El tren, atestado de viajeros, llegó a su parada. Tras haber guardado en la mochila el libro de Ortega y Gasset que estaba leyendo, Fernando se acercó hasta la puerta más cercana, dispuesto a salir. A pesar de que llegaba con tiempo, decidió ponerse en el carril izquierdo de las escaleras mecánicas -el de adelantamiento en teoría-, mientras continuaba con los cascos puestos. Bajó el volumen de tal manera que la música era solo un mero acompañamiento, una melodía de fondo que se perdía entre las conversaciones reales que iban teniendo lugar a su alrededor.
Al llegar al final de las escaleras escuchó por primera vez al violinista del que, durante los seis años que duraría su carrera, siempre dudó si no era igual que el famosísimo músico aquel al que, como prueba de un periódico, le pusieron a tocar un día en el metro para comprobar si le daban más dinero que a cualquier artista callejero. Del violinista subterráneo contaba la leyenda que superó con cum laude la prueba de validez ideada por la alcaldesa Ana Botella. Fernando nunca quiso comprobarlo.

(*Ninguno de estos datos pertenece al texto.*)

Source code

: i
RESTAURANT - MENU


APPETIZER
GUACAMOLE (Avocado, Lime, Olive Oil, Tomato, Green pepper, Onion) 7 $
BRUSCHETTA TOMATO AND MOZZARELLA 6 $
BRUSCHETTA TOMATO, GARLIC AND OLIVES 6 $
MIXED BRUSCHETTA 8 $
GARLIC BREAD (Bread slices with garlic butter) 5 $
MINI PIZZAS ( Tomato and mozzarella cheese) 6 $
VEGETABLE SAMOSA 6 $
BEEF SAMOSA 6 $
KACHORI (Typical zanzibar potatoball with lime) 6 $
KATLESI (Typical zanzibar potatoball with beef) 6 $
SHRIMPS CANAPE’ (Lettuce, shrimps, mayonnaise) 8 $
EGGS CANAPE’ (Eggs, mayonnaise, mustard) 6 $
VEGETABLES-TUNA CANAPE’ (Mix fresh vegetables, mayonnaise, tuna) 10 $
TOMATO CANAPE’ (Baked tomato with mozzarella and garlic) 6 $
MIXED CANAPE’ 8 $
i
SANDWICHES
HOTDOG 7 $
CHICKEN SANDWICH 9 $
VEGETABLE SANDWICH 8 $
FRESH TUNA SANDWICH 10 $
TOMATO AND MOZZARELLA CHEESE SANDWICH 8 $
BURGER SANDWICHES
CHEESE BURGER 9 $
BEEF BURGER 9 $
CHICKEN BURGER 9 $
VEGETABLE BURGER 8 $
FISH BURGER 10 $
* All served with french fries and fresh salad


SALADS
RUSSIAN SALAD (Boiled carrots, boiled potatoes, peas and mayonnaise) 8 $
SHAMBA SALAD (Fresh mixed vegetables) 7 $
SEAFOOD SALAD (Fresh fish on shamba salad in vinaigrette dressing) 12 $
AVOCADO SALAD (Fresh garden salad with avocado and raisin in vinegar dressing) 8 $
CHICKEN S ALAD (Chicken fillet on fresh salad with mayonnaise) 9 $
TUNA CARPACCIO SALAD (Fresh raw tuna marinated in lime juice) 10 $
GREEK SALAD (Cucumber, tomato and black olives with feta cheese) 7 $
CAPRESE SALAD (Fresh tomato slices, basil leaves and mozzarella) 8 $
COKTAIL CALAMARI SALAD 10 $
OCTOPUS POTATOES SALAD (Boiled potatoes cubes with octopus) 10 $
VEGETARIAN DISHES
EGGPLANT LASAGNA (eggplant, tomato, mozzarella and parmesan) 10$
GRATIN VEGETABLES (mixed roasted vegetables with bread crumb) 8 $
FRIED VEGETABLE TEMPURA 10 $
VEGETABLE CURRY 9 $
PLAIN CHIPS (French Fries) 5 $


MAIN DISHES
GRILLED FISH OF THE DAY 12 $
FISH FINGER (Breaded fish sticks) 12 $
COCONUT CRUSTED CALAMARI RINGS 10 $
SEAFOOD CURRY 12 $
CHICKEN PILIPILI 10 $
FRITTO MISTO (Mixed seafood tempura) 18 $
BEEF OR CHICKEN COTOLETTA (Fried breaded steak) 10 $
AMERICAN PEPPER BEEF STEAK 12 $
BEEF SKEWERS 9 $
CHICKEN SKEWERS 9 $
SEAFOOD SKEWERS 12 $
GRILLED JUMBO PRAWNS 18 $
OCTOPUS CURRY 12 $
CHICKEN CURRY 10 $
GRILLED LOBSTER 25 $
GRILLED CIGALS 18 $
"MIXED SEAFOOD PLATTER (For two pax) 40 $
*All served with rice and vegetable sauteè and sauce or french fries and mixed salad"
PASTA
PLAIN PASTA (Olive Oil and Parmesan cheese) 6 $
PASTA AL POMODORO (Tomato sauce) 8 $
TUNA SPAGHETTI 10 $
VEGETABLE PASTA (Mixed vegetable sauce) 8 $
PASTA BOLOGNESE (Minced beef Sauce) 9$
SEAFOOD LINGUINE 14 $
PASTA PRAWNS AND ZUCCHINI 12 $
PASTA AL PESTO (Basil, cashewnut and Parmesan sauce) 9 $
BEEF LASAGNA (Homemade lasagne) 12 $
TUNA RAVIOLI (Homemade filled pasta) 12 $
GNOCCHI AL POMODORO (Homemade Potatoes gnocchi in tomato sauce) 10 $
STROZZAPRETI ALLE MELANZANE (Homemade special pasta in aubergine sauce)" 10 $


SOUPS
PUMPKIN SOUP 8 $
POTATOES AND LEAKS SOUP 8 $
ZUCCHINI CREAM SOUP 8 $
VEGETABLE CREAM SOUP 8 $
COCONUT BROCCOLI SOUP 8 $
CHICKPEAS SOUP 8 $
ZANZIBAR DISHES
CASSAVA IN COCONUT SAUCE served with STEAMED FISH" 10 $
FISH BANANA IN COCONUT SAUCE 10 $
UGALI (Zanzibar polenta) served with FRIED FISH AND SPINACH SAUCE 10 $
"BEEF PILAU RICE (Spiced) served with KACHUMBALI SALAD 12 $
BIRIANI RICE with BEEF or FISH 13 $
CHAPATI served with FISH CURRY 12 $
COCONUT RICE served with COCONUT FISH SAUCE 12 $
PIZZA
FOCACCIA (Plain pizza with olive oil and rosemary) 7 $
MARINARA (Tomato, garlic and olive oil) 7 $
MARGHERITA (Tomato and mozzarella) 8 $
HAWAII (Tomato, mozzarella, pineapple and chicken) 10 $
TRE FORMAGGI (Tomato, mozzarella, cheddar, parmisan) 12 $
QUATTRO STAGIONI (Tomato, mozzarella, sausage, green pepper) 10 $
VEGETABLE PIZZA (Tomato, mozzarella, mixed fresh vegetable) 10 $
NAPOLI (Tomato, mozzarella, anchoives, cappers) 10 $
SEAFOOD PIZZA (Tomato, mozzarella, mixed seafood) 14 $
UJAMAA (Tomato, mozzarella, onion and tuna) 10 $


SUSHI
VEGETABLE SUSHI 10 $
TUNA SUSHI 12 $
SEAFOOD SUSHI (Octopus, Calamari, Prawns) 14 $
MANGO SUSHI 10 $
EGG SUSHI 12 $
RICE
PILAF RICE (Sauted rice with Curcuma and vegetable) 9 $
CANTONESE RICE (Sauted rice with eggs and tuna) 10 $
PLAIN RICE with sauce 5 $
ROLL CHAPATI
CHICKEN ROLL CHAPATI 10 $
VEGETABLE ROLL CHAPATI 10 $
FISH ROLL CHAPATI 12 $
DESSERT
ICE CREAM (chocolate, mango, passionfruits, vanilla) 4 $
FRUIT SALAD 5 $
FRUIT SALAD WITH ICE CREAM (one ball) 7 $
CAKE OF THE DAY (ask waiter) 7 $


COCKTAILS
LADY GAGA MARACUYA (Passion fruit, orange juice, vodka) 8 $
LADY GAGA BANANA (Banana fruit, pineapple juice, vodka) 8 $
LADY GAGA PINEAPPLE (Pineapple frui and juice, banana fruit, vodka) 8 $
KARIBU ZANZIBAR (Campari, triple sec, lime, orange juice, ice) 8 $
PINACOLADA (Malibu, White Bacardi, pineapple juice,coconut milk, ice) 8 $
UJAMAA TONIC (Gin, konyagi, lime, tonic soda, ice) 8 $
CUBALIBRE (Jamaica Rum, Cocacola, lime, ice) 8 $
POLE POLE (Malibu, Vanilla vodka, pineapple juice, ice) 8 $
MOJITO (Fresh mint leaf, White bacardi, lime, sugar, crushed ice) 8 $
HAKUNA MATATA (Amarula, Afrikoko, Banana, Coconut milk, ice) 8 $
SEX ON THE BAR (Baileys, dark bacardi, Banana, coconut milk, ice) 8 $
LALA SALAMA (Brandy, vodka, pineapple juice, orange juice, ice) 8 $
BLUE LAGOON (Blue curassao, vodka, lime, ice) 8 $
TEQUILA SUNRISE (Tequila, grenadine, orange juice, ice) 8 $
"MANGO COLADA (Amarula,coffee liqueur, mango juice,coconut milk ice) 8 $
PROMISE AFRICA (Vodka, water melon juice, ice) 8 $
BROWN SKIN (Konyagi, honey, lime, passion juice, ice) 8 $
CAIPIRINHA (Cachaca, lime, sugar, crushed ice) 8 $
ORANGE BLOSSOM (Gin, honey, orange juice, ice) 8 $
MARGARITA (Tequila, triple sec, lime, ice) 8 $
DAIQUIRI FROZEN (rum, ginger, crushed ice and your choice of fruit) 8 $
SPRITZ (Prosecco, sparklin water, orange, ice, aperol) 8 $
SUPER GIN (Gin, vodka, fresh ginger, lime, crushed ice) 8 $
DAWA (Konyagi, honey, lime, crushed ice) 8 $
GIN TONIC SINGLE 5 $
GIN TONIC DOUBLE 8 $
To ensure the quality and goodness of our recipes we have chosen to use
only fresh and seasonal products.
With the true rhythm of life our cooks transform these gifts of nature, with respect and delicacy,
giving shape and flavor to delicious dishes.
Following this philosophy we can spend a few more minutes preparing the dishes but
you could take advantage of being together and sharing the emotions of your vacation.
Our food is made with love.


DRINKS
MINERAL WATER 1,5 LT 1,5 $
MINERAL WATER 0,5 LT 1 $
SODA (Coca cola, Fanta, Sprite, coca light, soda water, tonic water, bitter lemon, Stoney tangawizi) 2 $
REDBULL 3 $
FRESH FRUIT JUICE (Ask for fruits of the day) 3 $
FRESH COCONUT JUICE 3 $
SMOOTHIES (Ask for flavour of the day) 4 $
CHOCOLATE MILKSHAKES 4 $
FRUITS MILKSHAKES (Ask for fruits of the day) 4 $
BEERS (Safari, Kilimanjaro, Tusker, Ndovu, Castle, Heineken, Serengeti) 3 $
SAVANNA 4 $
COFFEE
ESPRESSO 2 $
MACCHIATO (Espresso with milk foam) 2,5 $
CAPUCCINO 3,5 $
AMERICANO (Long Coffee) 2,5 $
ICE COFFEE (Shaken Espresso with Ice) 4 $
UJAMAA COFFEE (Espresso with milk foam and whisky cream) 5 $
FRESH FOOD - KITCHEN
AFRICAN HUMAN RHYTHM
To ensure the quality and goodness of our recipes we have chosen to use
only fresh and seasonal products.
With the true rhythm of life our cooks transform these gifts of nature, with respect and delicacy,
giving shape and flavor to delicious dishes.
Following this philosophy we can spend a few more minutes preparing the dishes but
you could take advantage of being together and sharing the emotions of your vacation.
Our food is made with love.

Al salir a la calle, ya sí que se quitó los cascos para empaparse de la atmósfera del que, desde aquel día y para siempre, sería ya su barrio. Anduvo solo, nervioso, casi al mismo nivel que cuando llegó al colegio. Iba superando facultades, mirando a desconocidos y memorizando casi cada rostro femenino con el que se cruzaba. Por entonces la serie Cómo conocí a vuestra madre estaba presente en todos lados y Fernando quería estar preparado para contar a sus hijos lo que sintió la primera vez que vio a la mujer que les trajo al mundo.
Ya había estado en ella un par de veces antes pero, como en cualquier espectáculo, no es lo mismo los ensayos que la función en sí. La Facultad de Filosofía y Letras, cuyo nombre seguía sin cambiar como un guiño a la nostalgia –o como una necesidad de mercado, vaya usted a saber-, apareció ante Fernando. Entre graffitis y una atmósfera menos acogedora de lo esperada, Fernando entró en el edificio central. Más que filosofía, la facultad rebosaba política, a causa de una huelga que los más veteranos ya planeaban para la próxima semana.
“Ontología, Aula 209” llevaba en un post-it apuntado Fernando, a pesar de que cada dos minutos desde que salió de casa se lo repetía de manera compulsiva su cabeza. Entró a clase de los primeros, cogiendo sitio en una de las últimas filas de un habitáculo no especialmente grande. Soñando con el Aula Magna le cogió la llegada del profesor, cuyo aire anticuado y de vuelta de todo ya se ajustaba más a lo que esperaba encontrar. Esperaba una declaración de intenciones y en dos frases se la encontró. “Buenos días, señores. Huyan de aquí mientras puedan”, fue la primera; la segunda “Cuéntenme lo buen filósofo que son tirando de escepticismo”.
Fernando cogió el folio en blanco y respondió de una manera más esquemática aún: “Ninguna teoría se demuestra a sí misma”. Una década después, con su oposición aprobada, el ahora profesor les pidió opinión a sus alumnos sobre esa misma oración. Solo escuchó su eco.